O cão foi adotado há 11 anos, quando tinha apenas dois meses: “Vimos uma publicação da associação UPPA, com uma ninhada em Família de Acolhimento Temporário (FAT), e fomos lá ver os bebés”. Tal não fosse verdade, é um clichê que foi Zeca a escolhê-los: “Foi o único dos irmãos que acordou e veio ter connosco. Tivemos de o levar”.

Zeca sempre esteve acomodado ao conforto de uma casa, mas, ao final de três dias, já se tinha habituado à Fiat Doblo 2008: “Esta viagem também mostrou que, quando um animal faz parte da família, tudo é possível. Há quem diga que precisam de espaço, mas só precisam mesmo de atenção”, garante Fábio.

Algo que lhe foi dado no decorrer de toda a viagem. A não ser quando Fábio desviou os olhos dele, apenas por meros segundos, mas o suficiente para ele pregar um valente susto aos tutores. “Tivemos um azar na Roménia, em que eu fui mordida por um cão de rua. Estive cinco dias internada no hospital a ser operada à mão, e o Zeca sempre estranhou quando não estávamos os dois com ele”, conta Cláudia.

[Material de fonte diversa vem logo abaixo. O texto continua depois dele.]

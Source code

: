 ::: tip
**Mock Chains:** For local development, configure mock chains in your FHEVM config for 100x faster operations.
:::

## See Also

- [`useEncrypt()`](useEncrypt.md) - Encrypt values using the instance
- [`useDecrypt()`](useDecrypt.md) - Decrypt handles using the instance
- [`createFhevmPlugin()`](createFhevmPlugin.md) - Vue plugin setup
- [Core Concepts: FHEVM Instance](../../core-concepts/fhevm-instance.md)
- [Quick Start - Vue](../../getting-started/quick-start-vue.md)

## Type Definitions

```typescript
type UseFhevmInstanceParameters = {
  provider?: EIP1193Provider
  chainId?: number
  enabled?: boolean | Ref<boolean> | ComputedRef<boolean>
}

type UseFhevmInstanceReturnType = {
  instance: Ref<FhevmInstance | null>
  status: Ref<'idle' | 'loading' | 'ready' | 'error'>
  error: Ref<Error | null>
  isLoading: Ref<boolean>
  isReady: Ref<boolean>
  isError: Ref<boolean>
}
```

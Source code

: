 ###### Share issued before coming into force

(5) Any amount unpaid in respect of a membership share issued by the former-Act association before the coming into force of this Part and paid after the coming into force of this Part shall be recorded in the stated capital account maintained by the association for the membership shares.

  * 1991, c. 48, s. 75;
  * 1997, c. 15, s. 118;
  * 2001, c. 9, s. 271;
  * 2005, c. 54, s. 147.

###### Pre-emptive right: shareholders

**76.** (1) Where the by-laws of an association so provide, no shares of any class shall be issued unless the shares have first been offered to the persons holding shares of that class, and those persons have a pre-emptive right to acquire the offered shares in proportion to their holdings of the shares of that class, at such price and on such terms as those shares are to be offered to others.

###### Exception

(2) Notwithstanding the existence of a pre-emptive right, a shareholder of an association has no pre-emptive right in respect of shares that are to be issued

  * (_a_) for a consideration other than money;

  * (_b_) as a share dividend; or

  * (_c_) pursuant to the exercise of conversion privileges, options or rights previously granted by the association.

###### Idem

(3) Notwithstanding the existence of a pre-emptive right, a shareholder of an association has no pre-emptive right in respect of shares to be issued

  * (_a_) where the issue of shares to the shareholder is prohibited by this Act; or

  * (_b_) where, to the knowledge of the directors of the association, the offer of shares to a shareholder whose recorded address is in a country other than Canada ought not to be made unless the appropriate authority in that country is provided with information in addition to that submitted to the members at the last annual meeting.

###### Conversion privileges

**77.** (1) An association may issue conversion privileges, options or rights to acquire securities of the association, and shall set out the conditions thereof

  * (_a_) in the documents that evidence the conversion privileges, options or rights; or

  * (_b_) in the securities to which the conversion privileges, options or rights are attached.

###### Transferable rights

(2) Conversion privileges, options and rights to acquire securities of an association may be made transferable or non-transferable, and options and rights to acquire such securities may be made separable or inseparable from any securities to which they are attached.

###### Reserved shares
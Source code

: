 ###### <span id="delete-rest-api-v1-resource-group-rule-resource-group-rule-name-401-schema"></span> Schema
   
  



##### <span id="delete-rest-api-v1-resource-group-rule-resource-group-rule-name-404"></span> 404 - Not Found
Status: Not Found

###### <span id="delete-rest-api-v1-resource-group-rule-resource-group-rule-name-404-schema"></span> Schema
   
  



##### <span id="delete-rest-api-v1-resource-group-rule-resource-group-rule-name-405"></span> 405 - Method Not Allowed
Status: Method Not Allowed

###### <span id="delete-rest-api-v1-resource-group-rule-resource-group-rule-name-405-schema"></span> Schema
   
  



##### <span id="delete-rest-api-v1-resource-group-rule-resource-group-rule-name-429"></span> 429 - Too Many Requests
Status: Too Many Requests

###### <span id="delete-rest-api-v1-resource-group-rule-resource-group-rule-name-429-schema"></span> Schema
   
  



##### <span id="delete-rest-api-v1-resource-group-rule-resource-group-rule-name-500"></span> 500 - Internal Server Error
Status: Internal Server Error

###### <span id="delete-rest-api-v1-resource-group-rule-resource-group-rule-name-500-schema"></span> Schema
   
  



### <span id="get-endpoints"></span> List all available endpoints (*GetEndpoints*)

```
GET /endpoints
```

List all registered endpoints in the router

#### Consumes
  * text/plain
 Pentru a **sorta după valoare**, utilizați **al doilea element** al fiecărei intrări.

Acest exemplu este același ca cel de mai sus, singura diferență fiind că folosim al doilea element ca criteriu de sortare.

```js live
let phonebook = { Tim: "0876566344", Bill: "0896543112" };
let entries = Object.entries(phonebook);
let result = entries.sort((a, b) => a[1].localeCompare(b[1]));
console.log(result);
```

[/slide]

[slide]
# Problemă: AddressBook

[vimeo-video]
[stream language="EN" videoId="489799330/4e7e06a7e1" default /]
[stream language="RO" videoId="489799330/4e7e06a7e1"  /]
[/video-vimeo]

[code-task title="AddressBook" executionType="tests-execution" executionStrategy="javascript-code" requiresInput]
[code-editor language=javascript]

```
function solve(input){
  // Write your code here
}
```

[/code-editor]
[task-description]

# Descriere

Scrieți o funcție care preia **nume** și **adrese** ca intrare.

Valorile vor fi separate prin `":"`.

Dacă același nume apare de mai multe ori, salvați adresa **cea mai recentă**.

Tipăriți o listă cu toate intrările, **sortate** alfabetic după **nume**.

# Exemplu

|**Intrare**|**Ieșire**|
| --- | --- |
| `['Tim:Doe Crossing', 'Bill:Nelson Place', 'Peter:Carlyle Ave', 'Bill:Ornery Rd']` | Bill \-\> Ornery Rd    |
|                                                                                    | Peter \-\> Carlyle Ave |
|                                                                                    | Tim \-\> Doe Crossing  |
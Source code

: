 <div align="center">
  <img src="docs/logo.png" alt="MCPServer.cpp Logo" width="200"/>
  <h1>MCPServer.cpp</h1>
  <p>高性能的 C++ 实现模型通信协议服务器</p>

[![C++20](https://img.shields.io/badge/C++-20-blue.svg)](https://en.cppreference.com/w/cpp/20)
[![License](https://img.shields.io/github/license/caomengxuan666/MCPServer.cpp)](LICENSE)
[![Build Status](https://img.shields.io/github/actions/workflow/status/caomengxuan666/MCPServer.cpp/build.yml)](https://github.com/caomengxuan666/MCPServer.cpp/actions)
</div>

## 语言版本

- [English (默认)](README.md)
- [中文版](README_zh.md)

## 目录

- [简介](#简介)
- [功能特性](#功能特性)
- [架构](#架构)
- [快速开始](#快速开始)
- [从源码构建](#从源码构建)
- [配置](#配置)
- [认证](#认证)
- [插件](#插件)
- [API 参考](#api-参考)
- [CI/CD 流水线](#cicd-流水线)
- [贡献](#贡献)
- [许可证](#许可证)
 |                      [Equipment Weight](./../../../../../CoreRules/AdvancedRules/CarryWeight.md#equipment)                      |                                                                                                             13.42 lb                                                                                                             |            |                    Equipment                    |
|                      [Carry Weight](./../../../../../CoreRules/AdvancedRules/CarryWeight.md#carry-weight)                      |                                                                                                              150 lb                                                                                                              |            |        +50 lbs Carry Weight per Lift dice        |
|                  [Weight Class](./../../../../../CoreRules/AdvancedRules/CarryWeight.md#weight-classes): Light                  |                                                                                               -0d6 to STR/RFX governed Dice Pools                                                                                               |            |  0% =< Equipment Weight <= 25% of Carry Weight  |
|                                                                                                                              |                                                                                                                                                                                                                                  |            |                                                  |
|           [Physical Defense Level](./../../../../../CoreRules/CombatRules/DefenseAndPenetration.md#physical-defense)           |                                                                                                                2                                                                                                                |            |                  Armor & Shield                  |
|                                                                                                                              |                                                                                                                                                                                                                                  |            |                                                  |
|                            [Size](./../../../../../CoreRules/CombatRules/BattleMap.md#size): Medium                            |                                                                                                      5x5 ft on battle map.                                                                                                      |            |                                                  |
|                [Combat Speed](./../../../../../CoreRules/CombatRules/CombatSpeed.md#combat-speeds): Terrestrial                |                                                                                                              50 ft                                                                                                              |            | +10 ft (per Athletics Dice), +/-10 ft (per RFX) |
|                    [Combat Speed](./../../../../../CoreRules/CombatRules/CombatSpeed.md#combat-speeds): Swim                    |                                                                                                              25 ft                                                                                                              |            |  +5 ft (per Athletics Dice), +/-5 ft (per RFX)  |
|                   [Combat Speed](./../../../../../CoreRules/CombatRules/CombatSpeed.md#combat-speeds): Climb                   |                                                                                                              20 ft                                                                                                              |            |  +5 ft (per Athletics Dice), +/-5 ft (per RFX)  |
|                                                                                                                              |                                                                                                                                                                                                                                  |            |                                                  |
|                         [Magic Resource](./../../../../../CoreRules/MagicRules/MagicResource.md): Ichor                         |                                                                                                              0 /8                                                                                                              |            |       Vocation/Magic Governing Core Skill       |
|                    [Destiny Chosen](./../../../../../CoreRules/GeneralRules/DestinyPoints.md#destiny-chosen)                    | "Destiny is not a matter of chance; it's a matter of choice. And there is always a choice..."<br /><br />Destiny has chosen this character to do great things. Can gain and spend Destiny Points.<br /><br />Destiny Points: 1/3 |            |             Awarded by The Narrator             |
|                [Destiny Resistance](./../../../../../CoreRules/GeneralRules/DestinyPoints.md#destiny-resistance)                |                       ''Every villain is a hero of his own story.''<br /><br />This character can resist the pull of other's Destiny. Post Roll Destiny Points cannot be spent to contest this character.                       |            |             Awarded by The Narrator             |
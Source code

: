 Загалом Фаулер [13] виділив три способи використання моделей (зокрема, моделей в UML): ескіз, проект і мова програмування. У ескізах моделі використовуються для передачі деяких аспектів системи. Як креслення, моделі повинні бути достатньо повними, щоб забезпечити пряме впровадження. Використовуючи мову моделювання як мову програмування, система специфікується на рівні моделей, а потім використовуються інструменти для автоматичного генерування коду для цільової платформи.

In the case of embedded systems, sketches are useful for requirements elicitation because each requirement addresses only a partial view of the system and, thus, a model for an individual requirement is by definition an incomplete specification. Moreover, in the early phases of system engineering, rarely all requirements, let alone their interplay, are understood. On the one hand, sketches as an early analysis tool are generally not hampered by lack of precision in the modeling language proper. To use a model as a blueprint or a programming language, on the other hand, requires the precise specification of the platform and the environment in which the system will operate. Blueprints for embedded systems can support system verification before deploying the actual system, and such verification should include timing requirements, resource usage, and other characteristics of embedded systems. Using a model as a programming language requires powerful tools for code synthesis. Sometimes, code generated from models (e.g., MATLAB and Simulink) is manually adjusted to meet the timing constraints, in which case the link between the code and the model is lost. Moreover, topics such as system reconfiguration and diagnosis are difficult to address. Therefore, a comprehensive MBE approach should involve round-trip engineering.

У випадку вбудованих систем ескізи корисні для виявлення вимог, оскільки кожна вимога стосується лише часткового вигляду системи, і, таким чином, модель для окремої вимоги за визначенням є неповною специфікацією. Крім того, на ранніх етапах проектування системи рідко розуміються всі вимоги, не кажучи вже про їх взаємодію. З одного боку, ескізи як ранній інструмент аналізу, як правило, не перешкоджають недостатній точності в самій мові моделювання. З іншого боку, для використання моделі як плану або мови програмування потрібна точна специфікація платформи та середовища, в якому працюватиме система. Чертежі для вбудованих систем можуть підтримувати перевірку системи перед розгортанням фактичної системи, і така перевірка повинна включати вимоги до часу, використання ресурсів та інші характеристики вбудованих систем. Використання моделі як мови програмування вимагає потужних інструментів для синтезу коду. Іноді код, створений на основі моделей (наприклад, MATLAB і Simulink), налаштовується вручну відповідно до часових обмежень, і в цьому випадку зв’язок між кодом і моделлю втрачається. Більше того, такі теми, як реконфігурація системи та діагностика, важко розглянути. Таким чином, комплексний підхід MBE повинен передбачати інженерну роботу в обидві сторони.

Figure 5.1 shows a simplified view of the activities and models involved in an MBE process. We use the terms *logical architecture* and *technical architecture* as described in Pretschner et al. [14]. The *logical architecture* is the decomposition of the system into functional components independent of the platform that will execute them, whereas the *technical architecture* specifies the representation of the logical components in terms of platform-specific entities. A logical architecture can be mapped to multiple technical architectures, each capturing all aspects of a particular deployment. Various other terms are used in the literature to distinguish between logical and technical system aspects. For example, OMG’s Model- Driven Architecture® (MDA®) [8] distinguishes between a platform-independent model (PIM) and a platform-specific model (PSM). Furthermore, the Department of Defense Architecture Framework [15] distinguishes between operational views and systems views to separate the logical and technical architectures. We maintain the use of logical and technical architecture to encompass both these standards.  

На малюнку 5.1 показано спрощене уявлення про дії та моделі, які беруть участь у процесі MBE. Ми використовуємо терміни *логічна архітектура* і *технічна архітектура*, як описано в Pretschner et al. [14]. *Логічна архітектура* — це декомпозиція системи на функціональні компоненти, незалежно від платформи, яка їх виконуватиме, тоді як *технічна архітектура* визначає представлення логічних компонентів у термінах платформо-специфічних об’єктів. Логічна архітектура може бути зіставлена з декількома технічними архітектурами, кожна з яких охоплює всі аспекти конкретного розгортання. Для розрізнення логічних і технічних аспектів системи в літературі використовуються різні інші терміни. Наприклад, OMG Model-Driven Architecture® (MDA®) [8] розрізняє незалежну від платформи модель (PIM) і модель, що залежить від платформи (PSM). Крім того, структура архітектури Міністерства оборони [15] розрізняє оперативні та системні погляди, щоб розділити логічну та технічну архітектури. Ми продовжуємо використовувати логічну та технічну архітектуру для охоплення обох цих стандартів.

Foi num passeio por uma zona montanhosa que o cão desapareceu da vista de Fábio: “Há 11 anos que está connosco e foi a primeira vez que fugiu. Entrei logo em pânico e comecei à procura dele. Quando decidi voltar para a carrinha, lá estava ele”.

“Acho mesmo que ele foi à minha procura”, diz Cláudia. Os dois acabaram por se reunir quando a viajante teve alta, e puderam rumar para outras fronteiras. A mordida de cão foi um infortúnio, mas não um atraso para o casal: “Fomos sem nada planeado. Pensámos apenas que íamos andando. Ficávamos num sítio o tempo que achávamos melhor. Se quiséssemos, até uma semana ficávamos”.

Zeca também barrou a sua entrada na Islândia, que não permitia que os cães andassem de Ferry, e ir de avião não era uma opção, mas o casal planeia levá-los na sua na sua próxima paragem.

Com a Europa riscada do mapa, o casal tem os olhos postos no outro lado do Atlântico

As paisagens montanhosas cobertas de neve do Alasca e as estradas da famosa Rota 66 já começam a surgir nas cabeças de Cláudia e Fábio. Com a “Europa fechada”, o casal já imagina a sua viagem pela América: “Queremos enviar uma carrinha — maior que a Fiat Doblo — para os Estados Unidos e subir até ao Alasca. Somos pessoas de inverno, e o Zeca também”, revela.

Agora, o casal está focado em juntar dinheiro para poder viajar, que “é aquilo que os motiva”: “Não nos interessa ter uma grande casa ou um grande carro. Queremos é conhecer o mundo”. Desta forma, preparam-se para regressar aos antigos empregos, onde pretendem ficar durante dois a três anos.

“É difícil estabelecer já uma data, porque temos muitos pormenores a tratar. Temos muitos detalhes para planear e muita documentação, nomeadamente do Zeca”. Ainda com as burocracias que têm pela frente, Fábio e Cláudia já sonham com esta viagem. E mal podem esperar por levar o seu companheiro de quatro patas a conhecer o outro lado do oceano Atlântico.